Problem requirements: Output the data below exactly, without images.

Records provided:
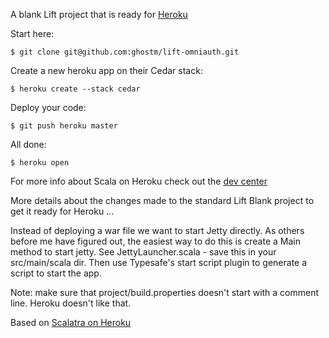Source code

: A blank Lift project that is ready for [Heroku](http://deep-stone-6456.herokuapp.com/)

Start here:

    $ git clone git@github.com:ghostm/lift-omniauth.git

Create a new heroku app on their Cedar stack:

    $ heroku create --stack cedar

Deploy your code:

    $ git push heroku master

All done:

    $ heroku open

For more info about Scala on Heroku check out the [dev center](http://devcenter.heroku.com/articles/scala)

More details about the changes made to the standard Lift Blank project to get it ready for Heroku ...

Instead of deploying a war file we want to start Jetty directly.  As others before me have figured out, the easiest way to do this is create a Main method to start jetty. See JettyLauncher.scala - save this in your src/main/scala dir. Then use Typesafe's start script plugin to generate a script to start the app.

Note: make sure that project/build.properties doesn't start with a comment line.  Heroku doesn't like that.

Based on [Scalatra on Heroku](https://gist.github.com/1209277)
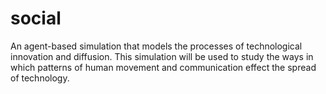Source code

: social
======

An agent-based simulation that models the processes of technological innovation and diffusion. This simulation will be used to study the ways in which patterns of human movement and communication effect the spread of technology.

Solved problem:
Source code

: A blank Lift project that is ready for [Heroku](http://deep-stone-6456.herokuapp.com/)

Start here:

    $ git clone git@github.com:ghostm/lift-omniauth.git

Create a new heroku app on their Cedar stack:

    $ heroku create --stack cedar

Deploy your code:

    $ git push heroku master

All done:

    $ heroku open

For more info about Scala on Heroku check out the [dev center](http://devcenter.heroku.com/articles/scala)

More details about the changes made to the standard Lift Blank project to get it ready for Heroku ...

Instead of deploying a war file we want to start Jetty directly.  As others before me have figured out, the easiest way to do this is create a Main method to start jetty. See JettyLauncher.scala - save this in your src/main/scala dir. Then use Typesafe's start script plugin to generate a script to start the app.

Note: make sure that project/build.properties doesn't start with a comment line.  Heroku doesn't like that.

Based on [Scalatra on Heroku](https://gist.github.com/1209277)
Source code

: social
======

An agent-based simulation that models the processes of technological innovation and diffusion. This simulation will be used to study the ways in which patterns of human movement and communication effect the spread of technology.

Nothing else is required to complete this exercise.